My local ‘newspaper’ recently published an opinion piece (Stouffville Tribune, Unions biggest threat to quality education, March 31, 2012) by a Canadian ‘business leader’ who opines that the reason for a country’s success or failure rests with students being well-trained in math, science, and/or technology who can then produce ‘intelligent, innovative products’, and that the biggest impediment to ensuring students receive the best training are educational unions who resist merit pay. This is not a new opinion but one that does raise its head every once in a while, particularly during any economic contraction. There are so many assumptions built into the writer’s conclusion that I am unsure where to start but I’ll list a few of the most obvious:
1) there is the explicit assumption that educational unions are blocking efforts to improve the knowledge necessary for students to be successful through their opposition to merit pay;
2) countries that do not win the battle to increase such knowledge are “doomed to high unemployment and steadily declining living standards”;
3) success for a country depends upon the creation of ‘intelligent, innovative products’;
4) the ability to create such products relies upon a skill set only attained through the sciences, math, and technology;
5) students are not taking these courses because of parents who don’t encourage their children to take them and/or teachers who fail to teach in an engaging manner;
6) the growing income gap across the world is due to students failing to take these product-producing courses;
7) and, finally, that unless educational unions stop blocking the attempts to implement merit pay and improve the quality of training, then the Canadian economy will suffer enormously.
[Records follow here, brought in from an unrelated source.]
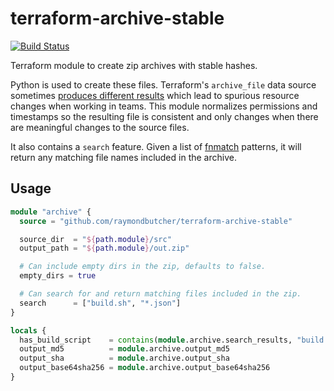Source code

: # terraform-archive-stable

[![Build Status](https://dev.azure.com/raymondbutcher/terraform-archive-stable/_apis/build/status/raymondbutcher.terraform-archive-stable?branchName=master)](https://dev.azure.com/raymondbutcher/terraform-archive-stable/_build/latest?definitionId=2&branchName=master)

Terraform module to create zip archives with stable hashes.

Python is used to create these files. Terraform's `archive_file` data source sometimes [produces different results](https://github.com/terraform-providers/terraform-provider-archive/issues/34) which lead to spurious resource changes when working in teams. This module normalizes permissions and timestamps so the resulting file is consistent and only changes when there are meaningful changes to the source files.

It also contains a `search` feature. Given a list of [fnmatch](https://docs.python.org/2/library/fnmatch.html) patterns, it will return any matching file names included in the archive.

## Usage

```terraform
module "archive" {
  source = "github.com/raymondbutcher/terraform-archive-stable"

  source_dir  = "${path.module}/src"
  output_path = "${path.module}/out.zip"

  # Can include empty dirs in the zip, defaults to false.
  empty_dirs = true

  # Can search for and return matching files included in the zip.
  search      = ["build.sh", "*.json"]
}

locals {
  has_build_script    = contains(module.archive.search_results, "build.sh")
  output_md5          = module.archive.output_md5
  output_sha          = module.archive.output_sha
  output_base64sha256 = module.archive.output_base64sha256
}
```
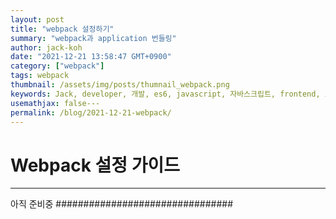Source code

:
 ```yaml
---
layout: post
title: "webpack 설정하기"
summary: "webpack과 application 번들링"
author: jack-koh
date: "2021-12-21 13:58:47 GMT+0900"
category: ["webpack"]
tags: webpack
thumbnail: /assets/img/posts/thumnail_webpack.png
keywords: Jack, developer, 개발, es6, javascript, 자바스크립트, frontend, 프론트엔드, webpack, Webpack, 웹팩, bundle, bundler, 번들, 번들러
usemathjax: false---
permalink: /blog/2021-12-21-webpack/
---
```


# Webpack 설정 가이드

---

아직 준비중 ################################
An argument based upon so many assumptions is easy to critique. I’ll briefly comment on the basic premise that economies fall or rise based upon high-skilled labour that can produce the technological products everybody wants and is only possible through a remuneration system that pays educators based upon student results on standardised tests or exams (I’m assuming pay based on student achievement results here as the author doesn’t define which model of merit pay he supports, but many merit pay models base salary compensation on such ‘objective’ measures). As for the convoluted connection between economic failure and merit pay, as Carmen Reinhart and Ken Rogoff show in This Time is Different: Eight Centuries of Financial Folly, contractions or crises are endemic to economic systems, and they began occurring long before any educational personnel were organised into labour unions or teacher federations that are against merit pay (the main critique by unions is that such a plan replaces what should be a highly cooperative learning-teaching culture with competition over the ‘brightest’ students or ‘best’ schools).
For the purposes of this site, however, I want to spend more time discussing the overarching assumption that got me thinking: creating more products for consumption is the penultimate arbiter of a country’s success, and this is what the education system should be focused upon.
While it may be axiomatic that an economy grows through greater consumption of ‘products’, either by a domestic or international market, it is not definitive that this describes success; certainly not long-term success. In fact, I would argue that advocating greater consumption of physical ‘things’ is pushing a leverage point, as Donella Meadows describes in Systems Theory: A Primer, in the wrong direction. She asserts that growth is a significant leverage point that can bring about changes in the complex system that one could term ‘global human civilisation’. Meadows goes on to state that the leverage point is not just growth of human populations but growth of the economy, and to remember that “growth has costs as well as benefits, and we typically don’t count the costs—among which are poverty and hunger, environmental destruction and so on—the whole list of problems we are trying to solve with growth! What is needed is much slower growth, very different kinds of growth, and in some cases no growth or negative growth. The world leaders are correctly fixated on economic growth as the answer to all problems, but they’re pushing with all their might in the wrong direction …leverage points frequently are not intuitive. Or if they are, we too often use them backward, systematically worsening whatever problems we are trying to solve.”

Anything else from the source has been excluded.